Genre, the different categories of writing, may be determined by the author for his work, or it may be imposed on him by the cultural or institutional expectations of his time -- the Period effects.  Any given work may contain more than one genre, and mixing genres can create desirable literary effects, such as, verisimilitude.  However, if the genres are not skillfully mixed, awkward shifts can degrade the author's intended effect.  This “genre management” is particularly important in the literature of exploration, where the author has an obligation to truth not only to the reader, but also to the men and to the deed he honors in his story.

     Edgar Allan Poe, in The Narrative of Arthur Gordon Pym, employs genre shifts that at times enhance meaning, and at times seem to detract from this short novel's literary qualities.  Pym can perplex many modern readers.  While Poe delivers his typically masterful episodes of horrific Gothic madness, the overall novel can be critiqued as a set of chained-together sketches lacking the smooth organic unity of the "typical novel" that has come to be expected. 

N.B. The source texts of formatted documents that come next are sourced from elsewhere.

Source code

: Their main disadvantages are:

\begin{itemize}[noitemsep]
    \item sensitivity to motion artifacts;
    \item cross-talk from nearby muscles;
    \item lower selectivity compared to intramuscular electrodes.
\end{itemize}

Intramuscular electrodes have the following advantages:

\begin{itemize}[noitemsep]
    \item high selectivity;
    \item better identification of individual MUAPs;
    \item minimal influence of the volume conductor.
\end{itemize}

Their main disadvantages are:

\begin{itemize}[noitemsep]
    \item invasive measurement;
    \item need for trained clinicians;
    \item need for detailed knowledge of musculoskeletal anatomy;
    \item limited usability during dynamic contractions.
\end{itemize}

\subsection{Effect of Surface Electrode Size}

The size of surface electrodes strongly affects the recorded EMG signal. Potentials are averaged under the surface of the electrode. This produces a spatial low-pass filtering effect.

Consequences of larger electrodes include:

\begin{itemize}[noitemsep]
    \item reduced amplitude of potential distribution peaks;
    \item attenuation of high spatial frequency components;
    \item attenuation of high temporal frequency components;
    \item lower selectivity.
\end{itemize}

     In addition to Poe’s use of many genres in Pym, such as, the Gothic, journal, reference, mythic, psychological, colonial, etc., perhaps the most interesting genre issue is the conflict between Poe's preference for the short story over the more popular and profitable 19th Century novel.  Poe had tried to sell his collected short tales, but was advised that they lacked originality and potential for financial success.  The paying reading public at that time preferred, and gave status to, the novel form, and publishers were better served by the revenue-enhancing three-volume novel format.  These institutional and cultural Period issues, along with Poe's desperate need to earn money, combined to impose a genre on Poe: he needed to write a novel.  What might the frame of such a novel be? 

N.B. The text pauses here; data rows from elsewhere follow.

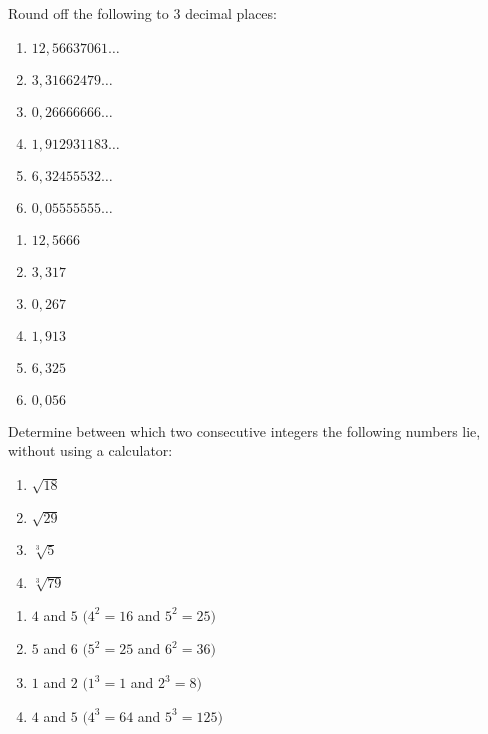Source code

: \begin{exercises}{}
{
Round off the following to $3$ decimal places:
\begin{multicols}{2}
\begin{enumerate}[itemsep=3pt, label=\textbf{\arabic*}. ]
\item $12,56637061\ldots$ %
\item $3,31662479\ldots$ %
\item $0,26666666\ldots$ %
\item $1,912931183\ldots$ %
\item $6,32455532\ldots$ %
\item $0,05555555\ldots$ %
\end{enumerate}
\end{multicols}
}
\end{exercises}


 \begin{solutions}{}{
\begin{multicols}{2}
\begin{enumerate}[itemsep=0pt, label=\textbf{\arabic*}. ] 
 \item $12,5666$%
\item $3,317$%
\item $0,267$%
\item $1,913$
\item $6,325$%
\item $0,056$%
\end{enumerate}
\end{multicols}}
\end{solutions}


\begin{exercises}{}
 {
Determine between which two consecutive integers the following numbers lie, without using a calculator:
\begin{multicols}{2}
\begin{enumerate}[noitemsep, label=\textbf{\arabic*}. ]
\item $\sqrt{18}$
\item $\sqrt{29}$
\item $\sqrt[3]{5}$
\item $\sqrt[3]{79}$
\end{enumerate}
\end{multicols}
}
\end{exercises}

 \begin{solutions}{}{
\begin{multicols}{2}
\begin{enumerate}[noitemsep, label=\textbf{\arabic*}. ]
\item $4$ and $5$ $(4^2 = 16$ and $5^2=25)$%
\item $5$ and $6$ $(5^2 = 25$ and $6^2=36)$%
\item $1$ and $2$ $(1^3 = 1$ and $2^3=8)$%
\item $4$ and $5$ $(4^3 = 64$ and $5^3=125)$%
\end{enumerate}
\end{multicols}
}
\end{solutions}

     Adventure sea narratives were extremely popular in the early 1800s, and recent expeditions, narrations, and scientific theories dealing with the geographic poles had created a public hungry for polar adventure.  Source materials were abundant and rich for Poe, and he borrowed heavily from detailed descriptions of mutinies, hatchet murders, rocks with mysterious glyphs and drawings, ominous polar ice formations, atmospheric light shows, and strangely-colored ocean currents.  All Poe had to do was put it all together.  That “putting together” also reflected Poe’s worldview.  He was an idealist in an age of utilitarianism and spiritual impoverishment; he abhorred the growing power of democracy and feared the abolishment of slavery; the aristocracy was fading; and the poet and author –- the “new aristocracy” -- seemed to be ordained to judge and prescribe for these ills.  All these issues find  expression in Pym, and it is likely that modern readers who lack this background may not have as much sympathy for Poe and Pym as they should.

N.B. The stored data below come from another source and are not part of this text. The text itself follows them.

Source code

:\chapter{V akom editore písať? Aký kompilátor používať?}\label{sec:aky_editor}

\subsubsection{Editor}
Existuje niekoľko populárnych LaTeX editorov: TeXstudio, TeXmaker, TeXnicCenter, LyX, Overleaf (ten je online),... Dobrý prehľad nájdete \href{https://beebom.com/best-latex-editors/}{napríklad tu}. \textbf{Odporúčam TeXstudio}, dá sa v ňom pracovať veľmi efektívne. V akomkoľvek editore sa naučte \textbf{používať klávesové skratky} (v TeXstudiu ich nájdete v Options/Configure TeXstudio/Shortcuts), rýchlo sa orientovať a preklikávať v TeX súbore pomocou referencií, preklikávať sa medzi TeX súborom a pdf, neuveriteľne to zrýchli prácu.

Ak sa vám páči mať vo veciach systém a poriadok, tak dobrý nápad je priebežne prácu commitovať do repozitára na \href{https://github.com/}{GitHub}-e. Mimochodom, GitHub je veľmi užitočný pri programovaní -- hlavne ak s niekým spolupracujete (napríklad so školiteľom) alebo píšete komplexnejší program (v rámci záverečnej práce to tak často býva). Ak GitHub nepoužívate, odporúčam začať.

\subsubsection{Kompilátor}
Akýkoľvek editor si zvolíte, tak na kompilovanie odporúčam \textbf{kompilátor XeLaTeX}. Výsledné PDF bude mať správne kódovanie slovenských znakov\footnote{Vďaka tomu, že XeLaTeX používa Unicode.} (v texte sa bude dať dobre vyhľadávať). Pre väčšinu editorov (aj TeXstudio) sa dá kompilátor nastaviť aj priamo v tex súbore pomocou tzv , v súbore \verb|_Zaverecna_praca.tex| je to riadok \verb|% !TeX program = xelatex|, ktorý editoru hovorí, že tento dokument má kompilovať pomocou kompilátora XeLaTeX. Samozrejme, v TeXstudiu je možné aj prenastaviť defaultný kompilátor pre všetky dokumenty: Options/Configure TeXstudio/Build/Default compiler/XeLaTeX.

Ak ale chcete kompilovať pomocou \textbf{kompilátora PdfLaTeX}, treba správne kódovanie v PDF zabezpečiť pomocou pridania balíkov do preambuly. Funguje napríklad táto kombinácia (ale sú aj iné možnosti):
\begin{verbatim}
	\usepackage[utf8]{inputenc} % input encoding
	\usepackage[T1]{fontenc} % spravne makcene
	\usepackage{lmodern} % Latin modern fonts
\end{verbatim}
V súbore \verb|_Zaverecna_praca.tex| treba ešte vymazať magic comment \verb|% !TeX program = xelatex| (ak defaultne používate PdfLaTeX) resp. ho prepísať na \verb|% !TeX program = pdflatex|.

     Putting such a work together seemed an easy task to Poe, who saw the novel form as a series of thrilling episodes separated by "calm spots" to allow the reader to recover.  Poe was, of course, good at “thrilling episodes,”  and he varied his work to include other less-dramatic genres to achieve what he felt was a saleable novel.  Genre scholars will find a great deal to interest them in Pym: the Gothic novel, journal, sea adventure, myth, reference, psychological, colonial, race, feminist -- and you get the idea.  Reviewing a small sample of those genres can illustrate how they add to, or detract from, the reader's sense of literary value.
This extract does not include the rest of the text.